**Input data**.

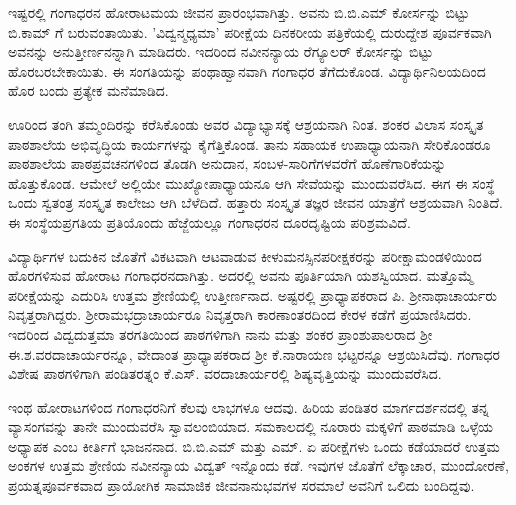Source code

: {ಇಷ್ಟರಲ್ಲಿ ಗಂಗಾಧರನ ಹೋರಾಟಮಯ ಜೀವನ ಪ್ರಾರಂಭವಾಗಿತ್ತು. ಅವನು  ಬಿ.ಬಿ.ಎಮ್ ಕೋರ್ಸನ್ನು ಬಿಟ್ಟು  ಬಿ.ಕಾಮ್ ಗೆ ಬರುವಂತಾಯಿತು. 'ವಿದ್ವನ್ಮಧ್ಯಮಾ' ಪರೀಕ್ಷೆಯ  ದಿನಕರೀಯ ಪತ್ರಿಕೆಯಲ್ಲಿ ದುರುದ್ದೇಶ ಪೂರ್ವಕವಾಗಿ ಅವನನ್ನು ಅನು\-ತ್ತೀರ್ಣನನ್ನಾಗಿ ಮಾಡಿದರು. ಇದರಿಂದ ನವೀನನ್ಯಾಯ ರೆಗ್ಯೂಲರ್ ಕೋರ್ಸನ್ನು ಬಿಟ್ಟು ಹೊರಬರಬೇಕಾಯಿತು. ಈ ಸಂಗತಿಯನ್ನು ಪಂಥಾಹ್ವಾನವಾಗಿ ಗಂಗಾಧರ ತೆಗೆದುಕೊಂಡ. ವಿದ್ಯಾರ್ಥಿನಿಲಯದಿಂದ ಹೊರ ಬಂದು ಪ್ರತ್ಯೇಕ ಮನೆಮಾಡಿದ.

ಊರಿಂದ ತಂಗಿ ತಮ್ಮಂದಿರನ್ನು ಕರೆಸಿಕೊಂಡು ಅವರ ವಿದ್ಯಾಭ್ಯಾಸಕ್ಕೆ ಆಶ್ರಯನಾಗಿ ನಿಂತ. ಶಂಕರ ವಿಲಾಸ ಸಂಸ್ಕೃತ ಪಾಠಶಾಲೆಯ ಅಭಿವೃದ್ಧಿಯ ಕಾರ್ಯಗಳನ್ನು ಕೈಗೆತ್ತಿಕೊಂಡ. ತಾನು ಸಹಾಯಕ ಉಪಾಧ್ಯಾಯನಾಗಿ  ಸೇರಿಕೊಂಡರೂ ಪಾಠಶಾಲೆಯ ಪಾಠ\-ಪ್ರವಚನಗಳಿಂದ  ತೊಡಗಿ ಅನುದಾನ, ಸಂಬಳ-ಸಾರಿಗೆಗಳವರೆಗೆ ಹೊಣೆಗಾರಿಕೆಯನ್ನು ಹೊತ್ತುಕೊಂಡ. ಆಮೇಲೆ ಅಲ್ಲಿಯೇ ಮುಖ್ಯೋಪಾಧ್ಯಾಯನೂ ಆಗಿ ಸೇವೆಯನ್ನು  ಮುಂದುವರೆಸಿದ. ಈಗ ಈ ಸಂಸ್ಥೆ ಒಂದು ಸ್ವತಂತ್ರ ಸಂಸ್ಕೃತ ಕಾಲೇಜು ಆಗಿ ಬೆಳೆದಿದೆ. ಹತ್ತಾರು ಸಂಸ್ಕೃತ ತಜ್ಞರ ಜೀವನ ಯಾತ್ರೆಗೆ ಆಶ್ರಯವಾಗಿ ನಿಂತಿದೆ. ಈ ಸಂಸ್ಥೆಯ\break ಪ್ರಗತಿಯ ಪ್ರತಿಯೊಂದು ಹೆಜ್ಜೆಯಲ್ಲೂ ಗಂಗಾಧರನ ದೂರದೃಷ್ಟಿಯ ಪರಿಶ್ರಮವಿದೆ. 

ವಿದ್ಯಾರ್ಥಿಗಳ ಬದುಕಿನ ಜೊತೆಗೆ ವಿಕಟವಾಗಿ ಆಟವಾಡುವ ಕೀಳುಮನಸ್ಸಿನ\break ಪರೀಕ್ಷಕರನ್ನು  ಪರೀಕ್ಷಾಮಂಡಳಿಯಿಂದ ಹೊರಗಳಿಸುವ ಹೋರಾಟ ಗಂಗಾಧರನ\-ದಾಗಿತ್ತು.  ಅದರಲ್ಲಿ ಅವನು ಪೂರ್ತಿಯಾಗಿ ಯಶಸ್ವಿಯಾದ. ಮತ್ತೊಮ್ಮೆ ಪರೀಕ್ಷೆಯನ್ನು  ಎದುರಿಸಿ ಉತ್ತಮ ಶ್ರೇಣಿಯಲ್ಲಿ ಉತ್ತೀರ್ಣನಾದ. ಅಷ್ಟರಲ್ಲಿ ಪ್ರಾಧ್ಯಾಪಕ\-ರಾದ ಪಿ. ಶ್ರೀನಾಥಾಚಾರ್ಯರು ನಿವೃತ್ತರಾಗಿದ್ದರು. \-ಶ್ರೀರಾಮಭದ್ರಾಚಾರ್ಯರೂ ನಿವೃತ್ತ\-ರಾಗಿ  ಕಾರಣಾಂತರದಿಂದ ಕೇರಳ ಕಡೆಗೆ ಪ್ರಯಾಣಿಸಿದರು. ಇದರಿಂದ \-ವಿದ್ವದುತ್ತಮಾ ತರಗತಿಯಿಂದ ಪಾಠಗಳಿಗಾಗಿ ನಾನು ಮತ್ತು ಶಂಕರ ಪ್ರಾಂಶುಪಾಲರಾದ ಶ್ರೀ ಈ.ಶ.ವರದಾಚಾರ್ಯರನ್ನೂ, ವೇದಾಂತ ಪ್ರಾಧ್ಯಾಪಕರಾದ ಶ್ರೀ ಕೆ.ನಾರಾಯಣ ಭಟ್ಟರನ್ನೂ ಆಶ್ರಯಿಸಿದೆವು. ಗಂಗಾಧರ ವಿಶೇಷ ಪಾಠಗಳಿಗಾಗಿ ಪಂಡಿತರತ್ನಂ ಕೆ.ಎಸ್. ವರದಾ\-ಚಾರ್ಯರಲ್ಲಿ ಶಿಷ್ಯವೃತ್ತಿಯನ್ನು ಮುಂದುವರೆಸಿದ. 

ಇಂಥ ಹೋರಾಟಗಳಿಂದ ಗಂಗಾಧರನಿಗೆ ಕೆಲವು ಲಾಭಗಳೂ ಆದವು. ಹಿರಿಯ ಪಂಡಿತರ ಮಾರ್ಗದರ್ಶನದಲ್ಲಿ ತನ್ನ ವ್ಯಾಸಂಗವನ್ನು ತಾನೇ ಮುಂದುವರೆಸಿ ಸ್ವಾವಲಂಬಿ\-ಯಾದ. ಸಮಕಾಲದಲ್ಲಿ ನೂರಾರು ಮಕ್ಕಳಿಗೆ ಪಾಠಮಾಡಿ ಒಳ್ಳೆಯ ಅಧ್ಯಾಪಕ ಎಂಬ ಕೀರ್ತಿಗೆ ಭಾಜನನಾದ. ಬಿ.ಬಿ.ಎಮ್ ಮತ್ತು ಎಮ್. ಏ ಪರೀಕ್ಷೆಗಳು ಒಂದು ಕಡೆಯಾದರೆ ಉತ್ತಮ ಅಂಕಗಳ ಉತ್ತಮ ಶ್ರೇಣಿಯ ನವೀನನ್ಯಾಯ ವಿದ್ವತ್ ಇನ್ನೊಂದು ಕಡೆ. ಇವುಗಳ ಜೊತೆಗೆ ಲೆಕ್ಕಾಚಾರ, ಮುಂದೋರಣೆ, ಪ್ರಯತ್ನಪೂರ್ವಕವಾದ ಪ್ರಾಯೋಗಿಕ ಸಾಮಾಜಿಕ   ಜೀವನಾನುಭವಗಳ ಸರಮಾಲೆ ಅವನಿಗೆ ಒಲಿದು ಬಂದಿದ್ದವು. 

}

**Action item**.
When "break" shows up in a line of the material, report that line.

**Exercise solution**.
ಊರಿಂದ ತಂಗಿ ತಮ್ಮಂದಿರನ್ನು ಕರೆಸಿಕೊಂಡು ಅವರ ವಿದ್ಯಾಭ್ಯಾಸಕ್ಕೆ ಆಶ್ರಯನಾಗಿ ನಿಂತ. ಶಂಕರ ವಿಲಾಸ ಸಂಸ್ಕೃತ ಪಾಠಶಾಲೆಯ ಅಭಿವೃದ್ಧಿಯ ಕಾರ್ಯಗಳನ್ನು ಕೈಗೆತ್ತಿಕೊಂಡ. ತಾನು ಸಹಾಯಕ ಉಪಾಧ್ಯಾಯನಾಗಿ  ಸೇರಿಕೊಂಡರೂ ಪಾಠಶಾಲೆಯ ಪಾಠ\-ಪ್ರವಚನಗಳಿಂದ  ತೊಡಗಿ ಅನುದಾನ, ಸಂಬಳ-ಸಾರಿಗೆಗಳವರೆಗೆ ಹೊಣೆಗಾರಿಕೆಯನ್ನು ಹೊತ್ತುಕೊಂಡ. ಆಮೇಲೆ ಅಲ್ಲಿಯೇ ಮುಖ್ಯೋಪಾಧ್ಯಾಯನೂ ಆಗಿ ಸೇವೆಯನ್ನು  ಮುಂದುವರೆಸಿದ. ಈಗ ಈ ಸಂಸ್ಥೆ ಒಂದು ಸ್ವತಂತ್ರ ಸಂಸ್ಕೃತ ಕಾಲೇಜು ಆಗಿ ಬೆಳೆದಿದೆ. ಹತ್ತಾರು ಸಂಸ್ಕೃತ ತಜ್ಞರ ಜೀವನ ಯಾತ್ರೆಗೆ ಆಶ್ರಯವಾಗಿ ನಿಂತಿದೆ. ಈ ಸಂಸ್ಥೆಯ\break ಪ್ರಗತಿಯ ಪ್ರತಿಯೊಂದು ಹೆಜ್ಜೆಯಲ್ಲೂ ಗಂಗಾಧರನ ದೂರದೃಷ್ಟಿಯ ಪರಿಶ್ರಮವಿದೆ. 
ವಿದ್ಯಾರ್ಥಿಗಳ ಬದುಕಿನ ಜೊತೆಗೆ ವಿಕಟವಾಗಿ ಆಟವಾಡುವ ಕೀಳುಮನಸ್ಸಿನ\break ಪರೀಕ್ಷಕರನ್ನು  ಪರೀಕ್ಷಾಮಂಡಳಿಯಿಂದ ಹೊರಗಳಿಸುವ ಹೋರಾಟ ಗಂಗಾಧರನ\-ದಾಗಿತ್ತು.  ಅದರಲ್ಲಿ ಅವನು ಪೂರ್ತಿಯಾಗಿ ಯಶಸ್ವಿಯಾದ. ಮತ್ತೊಮ್ಮೆ ಪರೀಕ್ಷೆಯನ್ನು  ಎದುರಿಸಿ ಉತ್ತಮ ಶ್ರೇಣಿಯಲ್ಲಿ ಉತ್ತೀರ್ಣನಾದ. ಅಷ್ಟರಲ್ಲಿ ಪ್ರಾಧ್ಯಾಪಕ\-ರಾದ ಪಿ. ಶ್ರೀನಾಥಾಚಾರ್ಯರು ನಿವೃತ್ತರಾಗಿದ್ದರು. \-ಶ್ರೀರಾಮಭದ್ರಾಚಾರ್ಯರೂ ನಿವೃತ್ತ\-ರಾಗಿ  ಕಾರಣಾಂತರದಿಂದ ಕೇರಳ ಕಡೆಗೆ ಪ್ರಯಾಣಿಸಿದರು. ಇದರಿಂದ \-ವಿದ್ವದುತ್ತಮಾ ತರಗತಿಯಿಂದ ಪಾಠಗಳಿಗಾಗಿ ನಾನು ಮತ್ತು ಶಂಕರ ಪ್ರಾಂಶುಪಾಲರಾದ ಶ್ರೀ ಈ.ಶ.ವರದಾಚಾರ್ಯರನ್ನೂ, ವೇದಾಂತ ಪ್ರಾಧ್ಯಾಪಕರಾದ ಶ್ರೀ ಕೆ.ನಾರಾಯಣ ಭಟ್ಟರನ್ನೂ ಆಶ್ರಯಿಸಿದೆವು. ಗಂಗಾಧರ ವಿಶೇಷ ಪಾಠಗಳಿಗಾಗಿ ಪಂಡಿತರತ್ನಂ ಕೆ.ಎಸ್. ವರದಾ\-ಚಾರ್ಯರಲ್ಲಿ ಶಿಷ್ಯವೃತ್ತಿಯನ್ನು ಮುಂದುವರೆಸಿದ. 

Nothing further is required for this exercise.